I spent much of the day scouting from the truck due to the conditions. Its been a raining mess....on an ATV I'd imagine u would get covered in this mud. It's been a good day saw plenty of elk using binos and the spotter. I didn't see many bulls today but im expecting they are bachelored up and becoming more active with this cold front. Temps right now at 923pm are 39 deg @ 8631 Ft elevation. Weather is suppose to break tomorrow and clear.


----------



## 3arabians (Dec 9, 2014)

Keep the updates coming when you can. I’m jealous. This weather the last couple days has me jonesing for hunting season big time! It’s been a long hot summer. 


Sent from my iPhone using Tapatalk


----------



## BigT (Mar 11, 2011)

Very cool! Literally! I am out in the Midwest right now punching out my last big business trip so I can dedicate time hunting. Hot and humid here! I would love some 39 degree LaSal weather right about now! Good luck!


----------



## CPAjeff (Dec 20, 2014)

Best of luck on the hunt! I had the ml tag down there in 2016 and I still think I’ve got some of that mud stuck under the truck I took down there!

Don’t be afraid to hunt the boundaries of the two CWMUs off Taylor Flat. Lots of elk in that area.


----------



## BigT (Mar 11, 2011)

CPAjeff said:


> Best of luck on the hunt! I had the ml tag down there in 2016 and I still think I’ve got some of that mud stuck under the truck I took down there!
> 
> Don’t be afraid to hunt the boundaries of the two CWMUs off Taylor Flat. Lots of elk in that area.


Plus mostly accessible without an atv or utv.


----------



## 67699 (Aug 18, 2021)

34 deg this morning....skies clear elk and deer moving quite a bit. Several bulls hollering this morning, cows chirping as well.


----------



## johnnycake (Jul 19, 2011)

CPAjeff said:


> Best of luck on the hunt! I had the ml tag down there in 2016 and I still think I’ve got some of that mud stuck under the truck I took down there!
> 
> Don’t be afraid to hunt the boundaries of the two CWMUs off Taylor Flat. Lots of elk in that area.


Yep, that is exactly where I would be right now if I had that tag.


----------



## matpac1975 (Jul 31, 2019)

67699 said:


> Hello,
> 
> I drew the limited entry la sal archery elk tag and I'm headed up today. I was military for 20 yrs and traveled too much so this is my first ever limited entry tag and any help would be appreciated. I'm camping on Taylor flats near deep creek. I also have an archery deer tag.
> 
> ...


Moosemeat hasn't yet figured out if you have nothing


67699 said:


> Moosemeat,
> 
> I apologize for my comments during this thread. That's not my character. I been really excited about this hunt and I think that emotional high got in the way of sensible thinking.
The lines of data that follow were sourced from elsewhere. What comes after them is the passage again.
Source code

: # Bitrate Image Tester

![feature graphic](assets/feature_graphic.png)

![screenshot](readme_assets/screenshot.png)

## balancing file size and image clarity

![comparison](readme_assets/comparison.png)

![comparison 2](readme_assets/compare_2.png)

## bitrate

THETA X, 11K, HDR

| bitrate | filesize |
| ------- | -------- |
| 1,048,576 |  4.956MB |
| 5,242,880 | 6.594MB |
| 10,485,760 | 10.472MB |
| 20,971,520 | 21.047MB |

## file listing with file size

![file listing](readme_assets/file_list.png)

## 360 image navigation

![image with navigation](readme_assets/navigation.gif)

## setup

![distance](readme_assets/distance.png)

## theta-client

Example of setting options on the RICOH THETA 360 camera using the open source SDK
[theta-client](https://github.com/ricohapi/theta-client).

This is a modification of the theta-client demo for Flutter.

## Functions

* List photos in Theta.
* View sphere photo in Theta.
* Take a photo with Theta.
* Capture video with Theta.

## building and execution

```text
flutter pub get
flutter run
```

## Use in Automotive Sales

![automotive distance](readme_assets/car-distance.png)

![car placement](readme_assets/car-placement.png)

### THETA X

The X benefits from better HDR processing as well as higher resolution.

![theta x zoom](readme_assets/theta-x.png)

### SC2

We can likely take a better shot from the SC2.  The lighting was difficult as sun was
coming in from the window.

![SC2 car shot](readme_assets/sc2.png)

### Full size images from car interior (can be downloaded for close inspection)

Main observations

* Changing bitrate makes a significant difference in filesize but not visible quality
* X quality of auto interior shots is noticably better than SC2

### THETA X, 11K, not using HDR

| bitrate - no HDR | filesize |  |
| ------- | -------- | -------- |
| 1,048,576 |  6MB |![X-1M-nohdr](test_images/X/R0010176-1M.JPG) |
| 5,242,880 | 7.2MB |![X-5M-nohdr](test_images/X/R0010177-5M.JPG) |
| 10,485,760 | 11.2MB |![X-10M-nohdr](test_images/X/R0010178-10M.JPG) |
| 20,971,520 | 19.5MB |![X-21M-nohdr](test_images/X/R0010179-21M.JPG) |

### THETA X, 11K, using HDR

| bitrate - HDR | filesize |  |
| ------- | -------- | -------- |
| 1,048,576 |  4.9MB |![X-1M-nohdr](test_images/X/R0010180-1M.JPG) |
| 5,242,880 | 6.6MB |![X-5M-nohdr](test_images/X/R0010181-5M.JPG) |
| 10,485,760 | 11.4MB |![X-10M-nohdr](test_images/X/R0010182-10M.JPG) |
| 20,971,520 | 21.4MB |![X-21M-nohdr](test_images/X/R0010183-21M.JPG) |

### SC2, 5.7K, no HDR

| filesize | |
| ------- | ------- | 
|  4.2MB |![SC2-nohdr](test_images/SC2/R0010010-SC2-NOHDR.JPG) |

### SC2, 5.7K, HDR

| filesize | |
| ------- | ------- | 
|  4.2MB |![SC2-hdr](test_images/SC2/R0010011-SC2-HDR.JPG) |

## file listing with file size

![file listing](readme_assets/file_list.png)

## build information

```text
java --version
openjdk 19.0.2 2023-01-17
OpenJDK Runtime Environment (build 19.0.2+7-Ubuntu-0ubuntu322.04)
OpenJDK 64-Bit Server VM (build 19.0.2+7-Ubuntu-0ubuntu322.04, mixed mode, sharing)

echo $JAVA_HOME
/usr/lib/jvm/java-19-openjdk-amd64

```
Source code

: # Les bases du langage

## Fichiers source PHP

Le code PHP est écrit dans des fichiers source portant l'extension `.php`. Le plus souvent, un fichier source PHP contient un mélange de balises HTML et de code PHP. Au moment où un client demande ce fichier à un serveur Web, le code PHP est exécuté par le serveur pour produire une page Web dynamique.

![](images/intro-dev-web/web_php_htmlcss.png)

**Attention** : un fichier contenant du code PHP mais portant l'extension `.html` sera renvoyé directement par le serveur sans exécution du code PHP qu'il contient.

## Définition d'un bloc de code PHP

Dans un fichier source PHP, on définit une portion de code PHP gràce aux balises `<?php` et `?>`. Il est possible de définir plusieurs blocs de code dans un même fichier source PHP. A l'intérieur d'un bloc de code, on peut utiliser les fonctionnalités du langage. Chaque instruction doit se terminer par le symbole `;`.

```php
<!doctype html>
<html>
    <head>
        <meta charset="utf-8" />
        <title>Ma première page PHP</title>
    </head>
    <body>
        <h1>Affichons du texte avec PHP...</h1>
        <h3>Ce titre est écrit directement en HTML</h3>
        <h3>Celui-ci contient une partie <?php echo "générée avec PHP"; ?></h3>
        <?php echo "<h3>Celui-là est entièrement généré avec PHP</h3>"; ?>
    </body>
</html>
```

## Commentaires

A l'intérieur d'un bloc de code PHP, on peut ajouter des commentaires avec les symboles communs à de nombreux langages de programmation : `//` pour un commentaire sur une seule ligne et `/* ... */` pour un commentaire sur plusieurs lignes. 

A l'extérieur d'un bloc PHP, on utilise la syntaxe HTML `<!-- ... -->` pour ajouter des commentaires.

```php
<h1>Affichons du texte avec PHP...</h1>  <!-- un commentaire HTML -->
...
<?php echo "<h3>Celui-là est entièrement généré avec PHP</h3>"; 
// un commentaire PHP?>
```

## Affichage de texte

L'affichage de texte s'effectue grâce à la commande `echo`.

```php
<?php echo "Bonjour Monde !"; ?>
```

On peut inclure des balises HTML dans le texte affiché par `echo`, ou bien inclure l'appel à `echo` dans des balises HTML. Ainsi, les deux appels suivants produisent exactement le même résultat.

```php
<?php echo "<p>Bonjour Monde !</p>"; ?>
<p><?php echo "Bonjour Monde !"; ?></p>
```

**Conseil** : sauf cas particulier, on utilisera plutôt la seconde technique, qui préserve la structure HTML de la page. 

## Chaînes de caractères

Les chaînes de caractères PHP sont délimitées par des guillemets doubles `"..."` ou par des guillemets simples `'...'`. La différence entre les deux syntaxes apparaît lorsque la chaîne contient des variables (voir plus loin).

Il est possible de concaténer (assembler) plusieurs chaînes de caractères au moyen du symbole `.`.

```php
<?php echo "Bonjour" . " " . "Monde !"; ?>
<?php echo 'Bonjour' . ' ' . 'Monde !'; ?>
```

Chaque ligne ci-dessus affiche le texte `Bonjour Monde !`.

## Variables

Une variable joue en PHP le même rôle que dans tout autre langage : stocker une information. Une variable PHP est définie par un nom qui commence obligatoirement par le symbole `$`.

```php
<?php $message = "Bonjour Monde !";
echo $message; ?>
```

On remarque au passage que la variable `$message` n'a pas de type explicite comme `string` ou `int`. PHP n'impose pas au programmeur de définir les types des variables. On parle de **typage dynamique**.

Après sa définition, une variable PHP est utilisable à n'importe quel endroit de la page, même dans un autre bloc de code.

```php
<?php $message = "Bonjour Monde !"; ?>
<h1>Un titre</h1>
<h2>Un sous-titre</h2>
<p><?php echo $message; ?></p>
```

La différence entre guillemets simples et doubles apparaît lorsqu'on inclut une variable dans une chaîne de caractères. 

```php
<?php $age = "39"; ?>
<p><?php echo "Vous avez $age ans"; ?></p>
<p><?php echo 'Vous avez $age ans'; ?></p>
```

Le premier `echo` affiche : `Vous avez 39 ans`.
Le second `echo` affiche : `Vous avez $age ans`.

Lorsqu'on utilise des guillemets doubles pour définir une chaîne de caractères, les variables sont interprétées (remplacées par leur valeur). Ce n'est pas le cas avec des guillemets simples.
I've been around hunting all my life and I get it 100% the concept of "close hold" information from folks who have put in the work.
> 
> ...


Don't apologize to moosemeat. He's an ******* to everyone. You have to massage his ego for two to three years before he will offer any advice, which he likely has little to offer.


----------



## MooseMeat (Dec 27, 2017)

matpac1975 said:


> Moosemeat hasn't yet figured out if you have nothing
> 
> Don't apologize to moosemeat. He's an ***** to everyone. You have to massage his ego for two to three years before he will offer any advice, which he likely has little to offer.


Not to everyone, just clowns like you 🤣 I’ve helped many guys on here and other sites. You’re just mad because I called you on your BS internet scouting attempt a few years ago. 10 posts in 2 years? You surely contribute a ton I’m sure.

you mad because you ate your tag because someone wouldn’t come hold your hand and do the hard part for you? Or because you got called on your excuse for not having enough experience to figure something out on your own? 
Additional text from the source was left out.